= Saved data entries =
- Opening Delimiter -

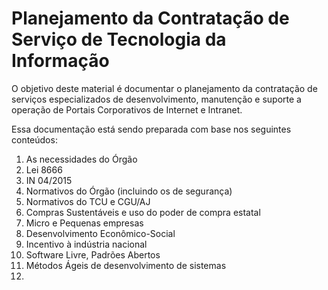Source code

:# Planejamento da Contratação de Serviço de Tecnologia da Informação

O objetivo deste material é documentar o planejamento da contratação de 
serviços especializados de desenvolvimento, manutenção e suporte a operação 
de Portais Corporativos de Internet e Intranet.

Essa documentação está sendo preparada com base nos seguintes conteúdos:

1. As necessidades do Órgão 
1. Lei 8666
2. IN 04/2015
3. Normativos do Órgão (incluindo os de segurança)
4. Normativos do TCU e CGU/AJ
3. Compras Sustentáveis e uso do poder de compra estatal 
6. Micro e Pequenas empresas
5. Desenvolvimento Econômico-Social 
6. Incentivo à indústria nacional
7. Software Livre, Padrões Abertos 
8. Métodos Ágeis de desenvolvimento de sistemas
9.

- Closing Delimiter -

= What to work on =
Above are the records. Copy the lines beginning at the one that has "de Portais Corporativos" and ending with the one that has "4. Normativos do TCU e CGU/AJ", unchanged.

= Answer box =
de Portais Corporativos de Internet e Intranet.

Essa documentação está sendo preparada com base nos seguintes conteúdos:

1. As necessidades do Órgão 
1. Lei 8666
2. IN 04/2015
3. Normativos do Órgão (incluindo os de segurança)
4. Normativos do TCU e CGU/AJ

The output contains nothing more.